Pramoedya Ananta Toer, Indonesia’s greatest novelist, died earlier this year. He left behind over 30 books, including The Buru Quartet, a collection which rates among the great works in twentieth century world literature.

The tetralogy—This Earth of Mankind, Child of All Nations, Footsteps and House of Glass—opens in the 1890s and tells the story of how modern Indonesia came into being. Yet even readers with no interest in how Indonesia emerged as a nation should be captivated by the novels, especially the first two volumes.

Minke, an uncommonly mature teenager, is at the center of This Earth of Mankind. He is a Javanese aristocrat’s son who excels at the colonial Dutch school he attends in the port city of Surabaya. As the only “Native” student, he is not only exposed to the Western ideals of the colonial masters but also to how these ideals are trumped by the racism and injustices engraved in European colonial practices.

By dint of his intellect and application, Minke has a foot in the traditional Javanese world as well as in colonial culture, a seeming advantage that also often discomfits those in either world. As he embraces the principle that all men are created equal and entitled to a fair measure of dignity as individuals, he bumps up against his father’s traditionalist demands for respect and obedience; moreover, the barriers the Dutch maintain to keep the Natives in their places teach Minke the difference between what he learned in school and what the world is really like.

Minke’s introduction into the real world further evolves when he meets Annalies Mellema, a schoolmate’s beautiful half Dutch, half Javanese sister. Her mother is the common-law wife of a Dutch planter and understands Minke’s predicament because it is hers, too. Very strong and exceptionally savvy, this woman runs her Dutch companion’s business and raises their kids.

Annalies and Minke marry but their happiness and their union is short-lived, cut short—and possibly for good—by the cruelty and brutality of the laws that govern Dutch colonial relations. I write “possibly for good” because This Earth of Mankind has a cliffhanger ending that should have the reader scrambling to start the second book, Child of All Nations.

Pramoedya’s life is as interesting as these novels, and his stories are inextricably linked to his biography. He was part of the rebel movement that fought for independence when the Dutch tried to reassert control of the islands after the occupying Japan was defeated in World War II. As a prominent intellectual in Sukarno’s Indonesia, Pramoedya was imprisoned on the penal colony on Buru Island when General Suharto’s right-wing regime took power in 1965. He was to remain there for fourteen years.

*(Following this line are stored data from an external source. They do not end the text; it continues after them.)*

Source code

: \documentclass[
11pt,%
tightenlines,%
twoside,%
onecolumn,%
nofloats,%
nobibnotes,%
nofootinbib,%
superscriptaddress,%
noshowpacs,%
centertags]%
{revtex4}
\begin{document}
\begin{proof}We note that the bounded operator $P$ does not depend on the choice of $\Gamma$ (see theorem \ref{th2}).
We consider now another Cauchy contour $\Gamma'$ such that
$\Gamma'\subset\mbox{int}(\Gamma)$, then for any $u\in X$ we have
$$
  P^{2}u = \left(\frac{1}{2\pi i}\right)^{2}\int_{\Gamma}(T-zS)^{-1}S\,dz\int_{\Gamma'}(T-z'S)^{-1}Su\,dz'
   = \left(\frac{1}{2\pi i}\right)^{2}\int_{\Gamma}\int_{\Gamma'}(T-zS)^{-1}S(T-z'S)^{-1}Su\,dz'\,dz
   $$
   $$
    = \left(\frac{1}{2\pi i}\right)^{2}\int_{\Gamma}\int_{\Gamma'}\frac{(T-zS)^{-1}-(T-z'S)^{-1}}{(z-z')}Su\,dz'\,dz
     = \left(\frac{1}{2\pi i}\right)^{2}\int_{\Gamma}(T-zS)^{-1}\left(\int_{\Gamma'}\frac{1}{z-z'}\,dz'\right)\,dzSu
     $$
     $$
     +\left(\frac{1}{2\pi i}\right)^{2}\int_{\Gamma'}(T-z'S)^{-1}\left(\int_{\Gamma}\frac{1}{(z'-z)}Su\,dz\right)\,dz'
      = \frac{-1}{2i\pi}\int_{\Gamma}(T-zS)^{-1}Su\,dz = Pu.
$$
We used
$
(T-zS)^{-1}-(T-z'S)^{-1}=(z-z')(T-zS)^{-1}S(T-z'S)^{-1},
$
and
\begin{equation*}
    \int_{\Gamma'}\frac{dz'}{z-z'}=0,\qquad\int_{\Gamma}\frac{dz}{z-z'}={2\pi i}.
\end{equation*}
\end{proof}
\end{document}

In the early years of his imprisonment he was denied any writing materials, so the story that would become This Earth of Mankind took shape as he told it to his fellow prisoners. Only later was he allowed to actually write the stories.

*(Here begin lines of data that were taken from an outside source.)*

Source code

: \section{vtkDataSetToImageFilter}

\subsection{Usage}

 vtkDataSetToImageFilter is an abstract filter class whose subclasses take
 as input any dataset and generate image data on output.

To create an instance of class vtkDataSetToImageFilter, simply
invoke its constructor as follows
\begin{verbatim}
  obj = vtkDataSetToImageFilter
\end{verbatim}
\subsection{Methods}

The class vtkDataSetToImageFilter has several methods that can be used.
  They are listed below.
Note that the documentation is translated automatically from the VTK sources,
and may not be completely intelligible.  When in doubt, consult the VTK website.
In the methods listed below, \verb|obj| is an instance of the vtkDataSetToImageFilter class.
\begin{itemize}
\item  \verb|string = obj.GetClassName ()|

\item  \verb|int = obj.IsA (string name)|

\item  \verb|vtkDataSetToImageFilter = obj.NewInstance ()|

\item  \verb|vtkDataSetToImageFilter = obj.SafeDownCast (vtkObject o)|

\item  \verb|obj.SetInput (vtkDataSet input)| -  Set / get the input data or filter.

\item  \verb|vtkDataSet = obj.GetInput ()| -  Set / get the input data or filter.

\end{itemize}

Max Lane, an Australian diplomat posted in Jakarta, translated the novels into English from Bahasa Indonesian, a labor for which he was recalled to Australia when the Suharto government protested.

While the quartet is the story of the birth of modern Indonesia and Pramoedya’s very life tracks so closely with what the country was and had become, it would be unwise to look too closely at these stories for a message about present-day Indonesian politics. To force the point is reductionist and makes no more sense than if we tried to talk about contemporary America in an essay about (say) Moby Dick and its place in US culture/history. Pramoedya wrote many other words about his country after he published the quartet, a sure sign that he did not regard these stories as more than an introduction to understanding contemporary Indonesia.

Give This Earth of Mankind a try. I don’t think you’ll be able to stop there. Sometimes I wish I had stopped reading after Child of All Nations, the second volume of the quartet: Footsteps, the third volume, is not up to the quality of its predecessors, and House of Glass really disappoints as Pramoedya sacrifices storytelling—and his spare but emotionally powerful style—to elaborate on his dogmatic social theories.

For readers looking to expand their cultural horizons without the heavy lifting required of some world literature classics, the first half of The Buru Quartet is a great place to start.